On deck, you get a large aft main deck cockpit with seating or dining, a large aft bridge deck with a full dining table for alfresco eating, and a capacious sundeck with spa pool and the option for a forward flybridge helm (as specified by the owner of the first one).
Her interior is no less prodigious. The main saloon and dining area puts many larger yachts to shame, while below she offers a proper master stateroom amidships (complete with generous en suite, walk-in wardrobe, seating area and a desk), a full VIP double forward, and two comfortable guest doubles/twins between. Forward on the main deck are a large, professional galley, a crew mess and crew cabins (well, you wouldn’t want the hassle of pouring your own drinks, would you?). On the bridge deck, a ship-standard wheelhouse backs into a large upper saloon. Of course, being semi-customisable, the owner of this first model had chosen to put a captain’s cabin behind the bridge, with the upper saloon reduced to a television room to starboard. Not that you’d be spending much time up here — you’d either be out enjoying the deck spaces, or (if you are somewhat anal like what I am) poking around the extraordinary engineroom and aft technical space — both full-height areas with clearly labelled systems and a finish second to none.

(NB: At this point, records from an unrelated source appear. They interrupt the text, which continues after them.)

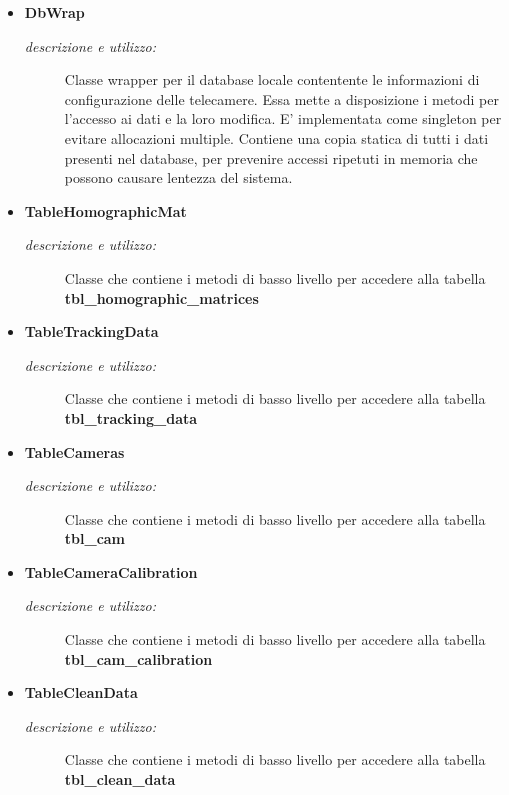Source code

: \begin{itemize} 
\item \textbf{DbWrap}
\begin{description}
\item [\textit{descrizione e utilizzo:}] Classe wrapper per il database locale contentente le informazioni di configurazione delle telecamere. Essa mette a disposizione i metodi per l'accesso ai dati e la loro modifica. E' implementata come singleton per evitare allocazioni multiple. Contiene una copia statica di tutti i dati presenti nel database, per prevenire accessi ripetuti in memoria che possono causare lentezza del sistema.
\end{description}
\item \textbf{TableHomographicMat}
\begin{description}
\item [\textit{descrizione e utilizzo:}] Classe che contiene i metodi di basso livello per accedere alla tabella \textbf{tbl\_homographic\_matrices}
\end{description}
\item \textbf{TableTrackingData}
\begin{description}
\item [\textit{descrizione e utilizzo:}] Classe che contiene i metodi di basso livello per accedere alla tabella \textbf{tbl\_tracking\_data}
\end{description}
\item \textbf{TableCameras}
\begin{description}
\item [\textit{descrizione e utilizzo:}] Classe che contiene i metodi di basso livello per accedere alla tabella \textbf{tbl\_cam}
\end{description}
\item \textbf{TableCameraCalibration}
\begin{description}
\item [\textit{descrizione e utilizzo:}] Classe che contiene i metodi di basso livello per accedere alla tabella \textbf{tbl\_cam\_calibration}
\end{description}
\item \textbf{TableCleanData}
\begin{description}
\item [\textit{descrizione e utilizzo:}] Classe che contiene i metodi di basso livello per accedere alla tabella \textbf{tbl\_clean\_data}
\end{description}
\end{itemize}


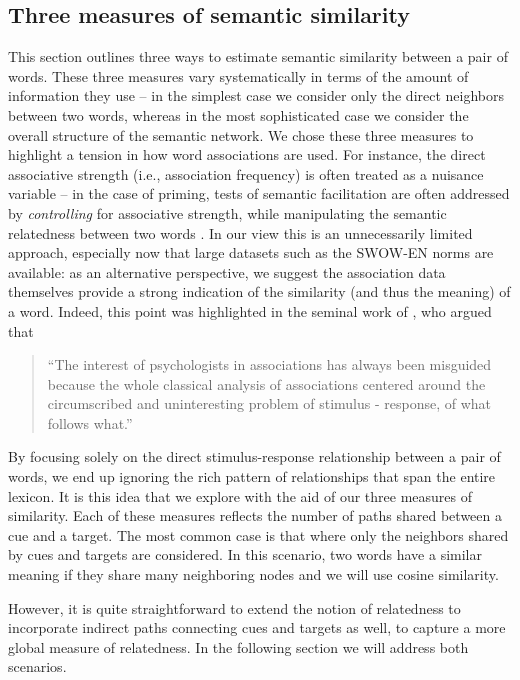 \documentclass[a4paper,doc,natbib,floatsintext]{apa6}
\begin{document}
\subsection{Three measures of semantic similarity}

This section outlines three ways to estimate semantic similarity between a pair of words. These three measures vary systematically in terms of the amount of information they use -- in the simplest case we consider only the direct neighbors between two words, whereas in the most sophisticated case we consider the overall structure of the semantic network. We chose these three measures to highlight a tension in how word associations are used. For instance, the direct associative strength (i.e., association frequency) is often treated as a nuisance variable -- in the case of priming, tests of semantic facilitation are often addressed by \textit{controlling} for associative strength, while manipulating the semantic relatedness between two words \cite[see][for an extensive overview]{Hutchison2003}. In our view this is an unnecessarily limited approach, especially now that large datasets such as the SWOW-EN norms are available: as an alternative perspective, we suggest the association data themselves provide a strong indication of the similarity (and thus the meaning) of a word. Indeed, this point was highlighted in the seminal work of \citet[][p vii]{Deese1965}, who argued that
\begin{quote}
``The interest of psychologists in associations has always been misguided because the whole classical analysis of associations centered around the circumscribed and uninteresting problem of stimulus - response, of what follows what.''
\end{quote}
By focusing solely on the direct stimulus-response relationship between a pair of words, we end up ignoring the rich pattern of relationships that span the entire lexicon. It is this idea that we explore with the aid of our three measures of similarity.
Each of these measures reflects the number of paths shared between a cue and a target. The most common case is that where only the neighbors shared by cues and targets are considered. In this scenario, two words have a similar meaning if they share many neighboring nodes and we will use cosine similarity.

However, it is quite straightforward to extend the notion of relatedness to incorporate indirect paths connecting cues and targets as well, to capture a more global measure of relatedness. In the following section we will address both scenarios.
\end{document}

As long as you don’t sail past any mirrors, there’s no question that this yacht is one of the highlights of Euroland’s 2011 launches, and she backs up her rugged looks with impressive economy. Powered by twin 400hp Caterpillars, her top speed is around 12kts, where she burns a measly 130lt/h, but drop down to 10.5kts and she halves that consumption, giving her a range of some 5000nm.
If you still can’t get over her slightly truncated looks, fear not — 95ft and 105ft versions, which will carry her proportions a little better, are on the boards. However, if speed is not your prime motivator, and you want to show your sportscruiser friends how to throw a real party far over the horizon, this Italian gem could be right up your street.
— Tim Thomas
From Trade-a-Boat Issue 422, Dec-Jan, 2012.